--- Problem description ---
Return the records exactly, please. Every line should match.

--- Exercise inputs Enclosed Below ---

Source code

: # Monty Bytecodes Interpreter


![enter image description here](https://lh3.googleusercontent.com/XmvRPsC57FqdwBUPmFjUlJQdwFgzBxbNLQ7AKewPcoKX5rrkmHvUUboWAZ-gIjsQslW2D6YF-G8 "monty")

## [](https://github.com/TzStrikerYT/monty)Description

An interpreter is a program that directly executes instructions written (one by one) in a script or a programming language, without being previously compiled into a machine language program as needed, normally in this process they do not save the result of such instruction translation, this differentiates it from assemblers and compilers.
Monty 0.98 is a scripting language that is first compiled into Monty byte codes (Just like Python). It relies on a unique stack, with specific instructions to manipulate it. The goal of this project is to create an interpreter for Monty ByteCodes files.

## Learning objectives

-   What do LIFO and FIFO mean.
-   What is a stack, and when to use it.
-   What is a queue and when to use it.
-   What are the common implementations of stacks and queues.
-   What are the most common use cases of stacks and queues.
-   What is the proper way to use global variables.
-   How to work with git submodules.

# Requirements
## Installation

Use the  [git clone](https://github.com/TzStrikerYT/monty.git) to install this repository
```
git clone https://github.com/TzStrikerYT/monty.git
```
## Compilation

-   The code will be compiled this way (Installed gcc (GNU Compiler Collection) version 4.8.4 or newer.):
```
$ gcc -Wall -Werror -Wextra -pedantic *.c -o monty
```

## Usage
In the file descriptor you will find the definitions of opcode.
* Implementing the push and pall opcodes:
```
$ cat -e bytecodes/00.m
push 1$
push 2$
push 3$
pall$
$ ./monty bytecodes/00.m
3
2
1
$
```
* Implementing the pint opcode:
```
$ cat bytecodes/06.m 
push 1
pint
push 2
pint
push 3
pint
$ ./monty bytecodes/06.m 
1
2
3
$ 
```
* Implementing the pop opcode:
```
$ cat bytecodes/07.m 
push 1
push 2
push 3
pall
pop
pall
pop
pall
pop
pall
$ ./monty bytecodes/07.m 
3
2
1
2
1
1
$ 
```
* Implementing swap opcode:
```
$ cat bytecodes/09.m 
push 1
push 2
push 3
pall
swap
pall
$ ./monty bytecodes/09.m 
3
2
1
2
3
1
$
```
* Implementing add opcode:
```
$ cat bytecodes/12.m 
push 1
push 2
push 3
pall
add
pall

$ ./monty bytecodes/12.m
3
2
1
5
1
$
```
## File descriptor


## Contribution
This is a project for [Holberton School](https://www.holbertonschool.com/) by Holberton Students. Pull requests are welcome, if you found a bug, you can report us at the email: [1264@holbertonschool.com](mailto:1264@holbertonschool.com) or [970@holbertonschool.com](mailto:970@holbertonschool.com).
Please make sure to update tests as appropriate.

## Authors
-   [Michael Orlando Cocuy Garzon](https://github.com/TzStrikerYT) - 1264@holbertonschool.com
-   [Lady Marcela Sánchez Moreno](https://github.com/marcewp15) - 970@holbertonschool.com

--- End of Enclosed Exercise inputs ---

--- Exercise output ---
Source code

: # Monty Bytecodes Interpreter


![enter image description here](https://lh3.googleusercontent.com/XmvRPsC57FqdwBUPmFjUlJQdwFgzBxbNLQ7AKewPcoKX5rrkmHvUUboWAZ-gIjsQslW2D6YF-G8 "monty")

## [](https://github.com/TzStrikerYT/monty)Description

An interpreter is a program that directly executes instructions written (one by one) in a script or a programming language, without being previously compiled into a machine language program as needed, normally in this process they do not save the result of such instruction translation, this differentiates it from assemblers and compilers.
Monty 0.98 is a scripting language that is first compiled into Monty byte codes (Just like Python). It relies on a unique stack, with specific instructions to manipulate it. The goal of this project is to create an interpreter for Monty ByteCodes files.

## Learning objectives

-   What do LIFO and FIFO mean.
-   What is a stack, and when to use it.
-   What is a queue and when to use it.
-   What are the common implementations of stacks and queues.
-   What are the most common use cases of stacks and queues.
-   What is the proper way to use global variables.
-   How to work with git submodules.

# Requirements
## Installation

Use the  [git clone](https://github.com/TzStrikerYT/monty.git) to install this repository
```
git clone https://github.com/TzStrikerYT/monty.git
```
## Compilation

-   The code will be compiled this way (Installed gcc (GNU Compiler Collection) version 4.8.4 or newer.):
```
$ gcc -Wall -Werror -Wextra -pedantic *.c -o monty
```

## Usage
In the file descriptor you will find the definitions of opcode.
* Implementing the push and pall opcodes:
```
$ cat -e bytecodes/00.m
push 1$
push 2$
push 3$
pall$
$ ./monty bytecodes/00.m
3
2
1
$
```
* Implementing the pint opcode:
```
$ cat bytecodes/06.m 
push 1
pint
push 2
pint
push 3
pint
$ ./monty bytecodes/06.m 
1
2
3
$ 
```
* Implementing the pop opcode:
```
$ cat bytecodes/07.m 
push 1
push 2
push 3
pall
pop
pall
pop
pall
pop
pall
$ ./monty bytecodes/07.m 
3
2
1
2
1
1
$ 
```
* Implementing swap opcode:
```
$ cat bytecodes/09.m 
push 1
push 2
push 3
pall
swap
pall
$ ./monty bytecodes/09.m 
3
2
1
2
3
1
$
```
* Implementing add opcode:
```
$ cat bytecodes/12.m 
push 1
push 2
push 3
pall
add
pall

$ ./monty bytecodes/12.m
3
2
1
5
1
$
```
## File descriptor


## Contribution
This is a project for [Holberton School](https://www.holbertonschool.com/) by Holberton Students. Pull requests are welcome, if you found a bug, you can report us at the email: [1264@holbertonschool.com](mailto:1264@holbertonschool.com) or [970@holbertonschool.com](mailto:970@holbertonschool.com).
Please make sure to update tests as appropriate.

## Authors
-   [Michael Orlando Cocuy Garzon](https://github.com/TzStrikerYT) - 1264@holbertonschool.com
-   [Lady Marcela Sánchez Moreno](https://github.com/marcewp15) - 970@holbertonschool.com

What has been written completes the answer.